[Information provided — start]

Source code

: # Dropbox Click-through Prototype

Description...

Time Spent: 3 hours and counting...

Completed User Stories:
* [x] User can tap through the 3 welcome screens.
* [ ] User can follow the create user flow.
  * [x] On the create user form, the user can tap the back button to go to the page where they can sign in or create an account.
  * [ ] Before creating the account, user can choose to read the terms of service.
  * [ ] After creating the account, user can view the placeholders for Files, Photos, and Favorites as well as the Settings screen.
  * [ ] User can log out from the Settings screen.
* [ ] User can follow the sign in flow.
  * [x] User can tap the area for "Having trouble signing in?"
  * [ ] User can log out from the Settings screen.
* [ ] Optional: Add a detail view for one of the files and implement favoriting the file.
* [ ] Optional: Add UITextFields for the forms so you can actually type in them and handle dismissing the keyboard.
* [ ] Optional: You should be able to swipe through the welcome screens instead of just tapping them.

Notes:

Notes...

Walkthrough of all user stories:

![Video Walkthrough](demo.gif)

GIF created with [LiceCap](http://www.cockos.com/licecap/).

[Information provided — finish]

_Your task:_ Retype the material above from start to finish without any changes.

_Task result:_
Source code

: # Dropbox Click-through Prototype

Description...

Time Spent: 3 hours and counting...

Completed User Stories:
* [x] User can tap through the 3 welcome screens.
* [ ] User can follow the create user flow.
  * [x] On the create user form, the user can tap the back button to go to the page where they can sign in or create an account.
  * [ ] Before creating the account, user can choose to read the terms of service.
  * [ ] After creating the account, user can view the placeholders for Files, Photos, and Favorites as well as the Settings screen.
  * [ ] User can log out from the Settings screen.
* [ ] User can follow the sign in flow.
  * [x] User can tap the area for "Having trouble signing in?"
  * [ ] User can log out from the Settings screen.
* [ ] Optional: Add a detail view for one of the files and implement favoriting the file.
* [ ] Optional: Add UITextFields for the forms so you can actually type in them and handle dismissing the keyboard.
* [ ] Optional: You should be able to swipe through the welcome screens instead of just tapping them.

Notes:

Notes...

Walkthrough of all user stories:

![Video Walkthrough](demo.gif)

GIF created with [LiceCap](http://www.cockos.com/licecap/).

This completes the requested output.